▶ [Goal of the exercise]
If "with" shows up in a line of the material, return that line.

[[ Data shown, beginning ]]

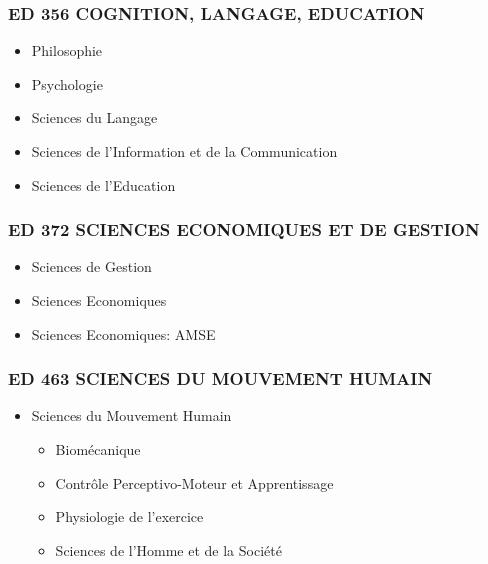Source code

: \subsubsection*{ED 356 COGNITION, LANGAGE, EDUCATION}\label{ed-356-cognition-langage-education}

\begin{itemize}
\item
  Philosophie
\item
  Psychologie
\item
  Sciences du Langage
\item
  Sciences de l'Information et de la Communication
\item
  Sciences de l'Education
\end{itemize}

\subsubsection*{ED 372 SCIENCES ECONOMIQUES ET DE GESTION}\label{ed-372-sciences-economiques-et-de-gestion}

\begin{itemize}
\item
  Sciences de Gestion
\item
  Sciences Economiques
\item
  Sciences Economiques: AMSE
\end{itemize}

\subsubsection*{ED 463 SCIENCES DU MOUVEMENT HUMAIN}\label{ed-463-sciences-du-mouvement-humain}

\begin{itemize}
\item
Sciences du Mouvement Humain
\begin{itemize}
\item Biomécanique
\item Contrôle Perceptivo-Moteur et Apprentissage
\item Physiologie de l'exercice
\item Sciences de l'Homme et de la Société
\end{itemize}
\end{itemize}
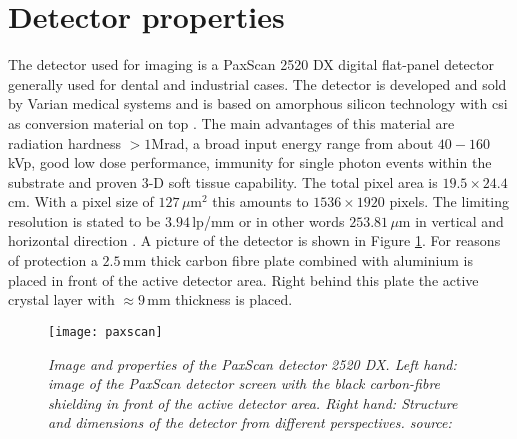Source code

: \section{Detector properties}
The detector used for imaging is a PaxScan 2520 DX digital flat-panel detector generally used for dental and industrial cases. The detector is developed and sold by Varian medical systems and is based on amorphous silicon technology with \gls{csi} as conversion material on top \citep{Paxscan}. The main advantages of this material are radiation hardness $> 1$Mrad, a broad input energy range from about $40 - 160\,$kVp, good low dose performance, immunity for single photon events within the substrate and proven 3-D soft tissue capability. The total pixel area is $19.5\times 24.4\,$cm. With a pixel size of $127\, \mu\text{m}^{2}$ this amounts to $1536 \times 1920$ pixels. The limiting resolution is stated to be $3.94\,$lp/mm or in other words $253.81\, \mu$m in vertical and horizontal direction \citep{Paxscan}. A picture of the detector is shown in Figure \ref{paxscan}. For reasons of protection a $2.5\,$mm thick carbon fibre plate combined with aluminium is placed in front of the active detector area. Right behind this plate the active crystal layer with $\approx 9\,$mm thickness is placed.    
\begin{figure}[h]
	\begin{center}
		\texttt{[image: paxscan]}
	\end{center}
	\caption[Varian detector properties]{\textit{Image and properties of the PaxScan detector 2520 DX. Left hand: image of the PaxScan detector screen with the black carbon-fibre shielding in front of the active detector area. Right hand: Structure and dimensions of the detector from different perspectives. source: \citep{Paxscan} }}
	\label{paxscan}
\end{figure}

[[ Data shown, end ]]

▶ [Expected output]
The detector used for imaging is a PaxScan 2520 DX digital flat-panel detector generally used for dental and industrial cases. The detector is developed and sold by Varian medical systems and is based on amorphous silicon technology with \gls{csi} as conversion material on top \citep{Paxscan}. The main advantages of this material are radiation hardness $> 1$Mrad, a broad input energy range from about $40 - 160\,$kVp, good low dose performance, immunity for single photon events within the substrate and proven 3-D soft tissue capability. The total pixel area is $19.5\times 24.4\,$cm. With a pixel size of $127\, \mu\text{m}^{2}$ this amounts to $1536 \times 1920$ pixels. The limiting resolution is stated to be $3.94\,$lp/mm or in other words $253.81\, \mu$m in vertical and horizontal direction \citep{Paxscan}. A picture of the detector is shown in Figure \ref{paxscan}. For reasons of protection a $2.5\,$mm thick carbon fibre plate combined with aluminium is placed in front of the active detector area. Right behind this plate the active crystal layer with $\approx 9\,$mm thickness is placed.    
	\caption[Varian detector properties]{\textit{Image and properties of the PaxScan detector 2520 DX. Left hand: image of the PaxScan detector screen with the black carbon-fibre shielding in front of the active detector area. Right hand: Structure and dimensions of the detector from different perspectives. source: \citep{Paxscan} }}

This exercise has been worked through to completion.